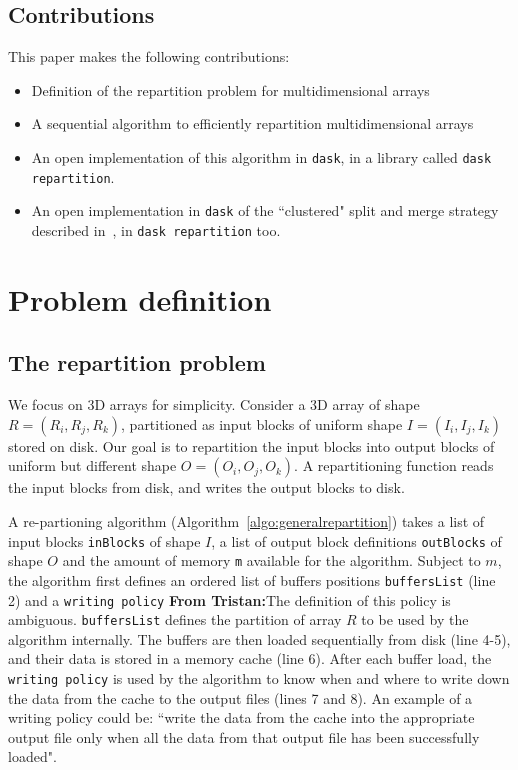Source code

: \documentclass[conference]{IEEEtran}
\newcommand{\tristan}[1]{\color{orange}\textbf{From Tristan:}#1\color{black}}
\begin{document}
\subsection{Contributions}
This paper makes the following contributions:
\begin{itemize}
  \item Definition of the repartition problem for multidimensional arrays
  \item A sequential algorithm to efficiently repartition multidimensional arrays
  \item An open implementation of this algorithm in \texttt{dask},
  in a library called \texttt{dask repartition}.
  \item An open implementation in \texttt{dask} of the ``clustered" split and
  merge strategy described in~\cite{seqalgorithms}, in \texttt{dask repartition} too.
\end{itemize}

\section{Problem definition}
\subsection{The repartition problem}
We focus on 3D arrays for simplicity. Consider a 3D array of shape $R =
(R_i, R_j, R_k)$, partitioned as input blocks of uniform shape $I = (I_i,
I_j, I_k)$ stored on disk. Our goal is to repartition the input blocks into output blocks
of uniform but different shape $O = (O_i, O_j, O_k)$. A repartitioning function reads the input blocks from
disk, and writes the output blocks to disk.

A re-partioning algorithm (Algorithm~\ref{algo:generalrepartition}) takes a
list of input blocks \texttt{inBlocks} of shape $I$, a list of output block definitions
\texttt{outBlocks} of shape $O$ and the amount of memory \texttt{m}
available for the algorithm. Subject to $m$, the algorithm first defines an ordered list of buffers positions
\texttt{buffersList} (line 2) and a \texttt{writing policy} \tristan{The definition of this policy is ambiguous}.
\texttt{buffersList} defines the partition of array $R$ to be used by the algorithm internally.
The buffers are then loaded sequentially from disk
(line 4-5), and their data is stored in a memory cache (line 6). After each buffer load,
the \texttt{writing policy} is used by the algorithm to know when and where to
write down the data from the cache to the output files (lines 7 and 8). An
example of a writing policy could be:
``write the data from the cache into the appropriate output file only when all
the data from that output file has been successfully loaded".
\end{document}
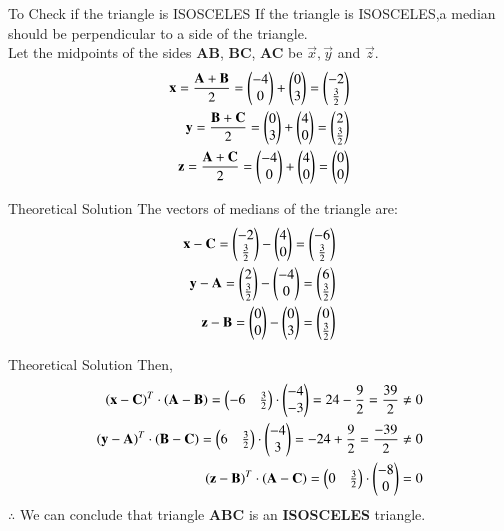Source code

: \documentclass{beamer}
\begin{document}
\begin{frame}{To Check if the triangle is ISOSCELES}
If the triangle is ISOSCELES,a median should be perpendicular to a side of the triangle.\\
	Let the midpoints of the sides \textbf{AB}, \textbf{BC}, \textbf{AC} be $\vec{x}, \vec{y}$ and $\vec{z}$.
\begin{align}
\vec{x}=\frac{\vec{A}+\vec{B}}{2}=\myvec{-4\\0}+\myvec{0\\3}=\myvec{-2\\\frac{3}{2}}\\ \vec{y}=\frac{\vec{B}+\vec{C}}{2}=\myvec{0\\3}+\myvec{4\\0}=\myvec{2\\\frac{3}{2}}\\
\vec{z}=\frac{\vec{A}+\vec{C}}{2}=\myvec{-4\\0}+\myvec{4\\0}=\myvec{0\\0} 
\end{align}
\end{frame}

\begin{frame}{Theoretical Solution}
The vectors of medians of the triangle are:
\begin{align}
    \vec{x}-\vec{C}=\myvec{-2\\\frac{3}{2}}-\myvec{4\\0}=\myvec{-6\\\frac{3}{2}}\\
    \vec{y}-\vec{A}=\myvec{2\\\frac{3}{2}}-\myvec{-4\\0}=\myvec{6\\\frac{3}{2}}\\
    \vec{z}-\vec{B}=\myvec{0\\0}-\myvec{0\\3}=\myvec{0\\\frac{3}{2}}
\end{align}
\end{frame}

\begin{frame}{Theoretical Solution}
Then,
\begin{align}
  \brak{\vec{x}-\vec{C}}^T \cdot \brak{\vec{A}-\vec{B}}=\myvec{-6&\frac{3}{2}} \cdot \myvec{-4\\-3}=24-\frac{9}{2}=\frac{39}{2} \neq 0\\
     \brak{ \vec{y}-\vec{A}}^T \cdot \brak{\vec{B}-\vec{C}}= \myvec{6&\frac{3}{2}} \cdot \myvec{-4\\3}=-24+\frac{9}{2}=\frac{-39}{2} \neq 0\\
     \brak{ \vec{z}-\vec{B}}^T \cdot \brak{\vec{A}-\vec{C}}= \myvec{0&\frac{3}{2}} \cdot \myvec{-8\\0}=0
\end{align}
$ \therefore$ We can conclude that triangle \textbf{ABC} is an \textbf{ISOSCELES} triangle.
\end{frame}
\end{document}
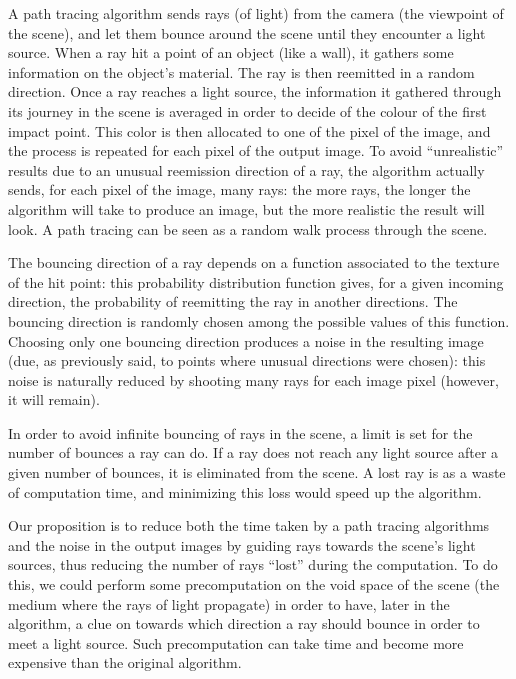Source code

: \documentclass[final,envcountsame]{llncs}
\def\quotes#1{``#1''}
\begin{document}
A path tracing algorithm sends rays (of light) from the camera (the viewpoint of the scene), and let them bounce around the scene until they encounter a light source. When a ray hit a point of an object (like a wall), it gathers some information on the object's material. The ray is then reemitted in a random direction. Once a ray reaches a light source, the information it gathered through its journey in the scene is averaged in order to decide of the colour of the first impact point. This color is then allocated to one of the pixel of the image, and the process is repeated for each pixel of the output image. To avoid \quotes{unrealistic} results due to an unusual reemission direction of a ray, the algorithm actually sends, for each pixel of the image, many rays: the more rays, the longer the algorithm will take to produce an image, but the more realistic the result will look. A path tracing can be seen as a random walk process through the scene.

The bouncing direction of a ray depends on a function associated to the texture of the hit point: this probability distribution function gives, for a given incoming direction, the probability of reemitting the ray in another directions. The bouncing direction is randomly chosen among the possible values of this function. Choosing only one bouncing direction produces a noise in the resulting image (due, as previously said, to points where unusual directions were chosen): this noise is naturally reduced by shooting many rays for each image pixel (however, it will remain). 

In order to avoid infinite bouncing of rays in the scene, a limit is set for the number of bounces a ray can do. If a ray does not reach any light source after a given number of bounces, it is eliminated from the scene. A lost ray is as a waste of computation time, and minimizing this loss would speed up the algorithm.

Our proposition is to reduce both the time taken by a path tracing algorithms and the noise in the output images by guiding rays towards the scene's light sources, thus reducing the number of rays \quotes{lost} during the computation. To do this, we could perform some precomputation on the void space of the scene (the medium where the rays of light propagate) in order to have, later in the algorithm, a clue on towards which direction a ray should bounce in order to meet a light source. Such precomputation can take time and become more expensive than the original algorithm.
\end{document}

*****

→ INSTRUCTIONS FOR THE TASK: If a line in the records contains the string "triangle", copy it out.

→ ANSWER TO THE PROBLEM:
\begin{frame}{To Check if the triangle is ISOSCELES}
If the triangle is ISOSCELES,a median should be perpendicular to a side of the triangle.\\
The vectors of medians of the triangle are:
$ \therefore$ We can conclude that triangle \textbf{ABC} is an \textbf{ISOSCELES} triangle.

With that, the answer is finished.